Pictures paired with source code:
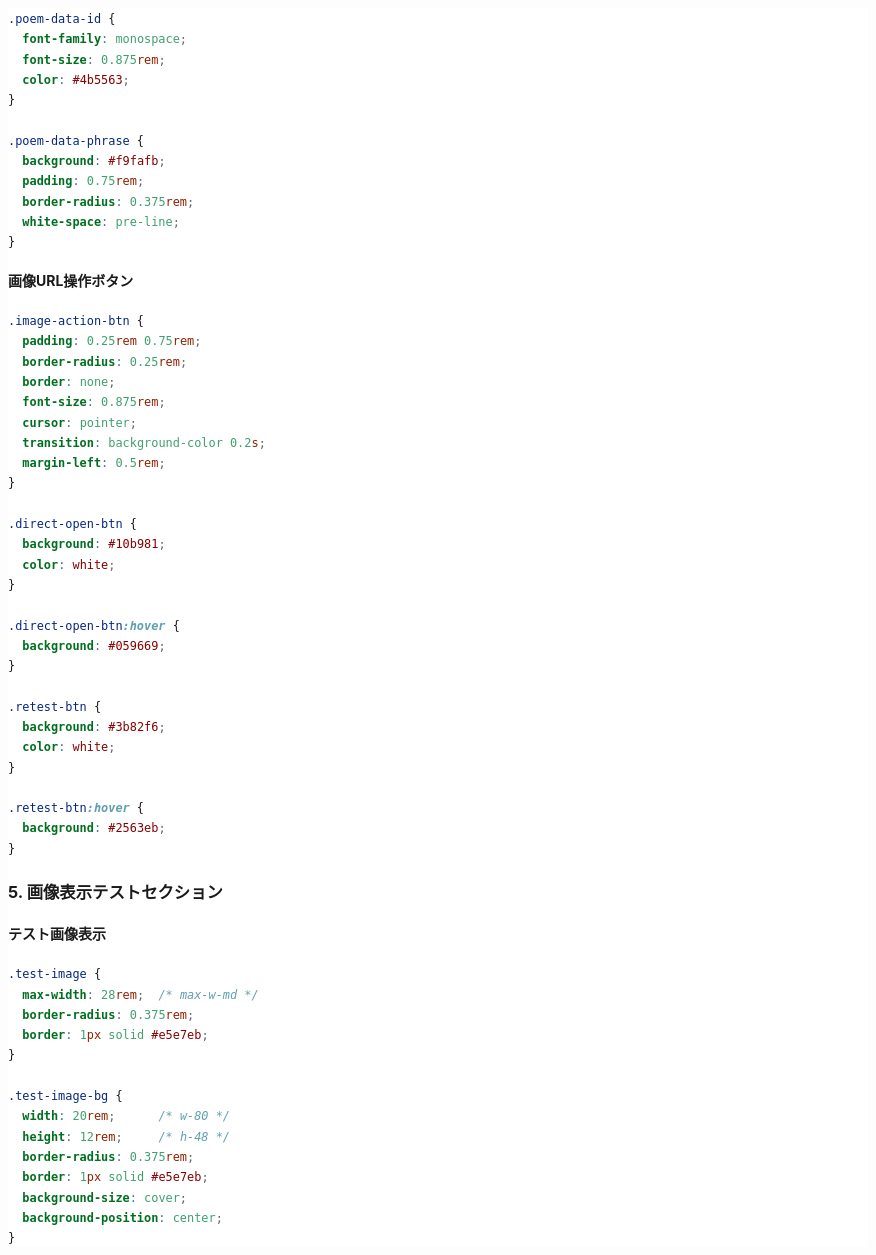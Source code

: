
 ```css
.poem-data-id {
  font-family: monospace;
  font-size: 0.875rem;
  color: #4b5563;
}

.poem-data-phrase {
  background: #f9fafb;
  padding: 0.75rem;
  border-radius: 0.375rem;
  white-space: pre-line;
}
```

#### 画像URL操作ボタン
```css
.image-action-btn {
  padding: 0.25rem 0.75rem;
  border-radius: 0.25rem;
  border: none;
  font-size: 0.875rem;
  cursor: pointer;
  transition: background-color 0.2s;
  margin-left: 0.5rem;
}

.direct-open-btn {
  background: #10b981;
  color: white;
}

.direct-open-btn:hover {
  background: #059669;
}

.retest-btn {
  background: #3b82f6;
  color: white;
}

.retest-btn:hover {
  background: #2563eb;
}
```

### 5. 画像表示テストセクション

#### テスト画像表示
```css
.test-image {
  max-width: 28rem;  /* max-w-md */
  border-radius: 0.375rem;
  border: 1px solid #e5e7eb;
}

.test-image-bg {
  width: 20rem;      /* w-80 */
  height: 12rem;     /* h-48 */
  border-radius: 0.375rem;
  border: 1px solid #e5e7eb;
  background-size: cover;
  background-position: center;
}
```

PROBLEM DETAILS: In the records above, find each line with the string "padding" and list it.

REPLY TO THE TASK:
  padding: 0.75rem;
  padding: 0.25rem 0.75rem;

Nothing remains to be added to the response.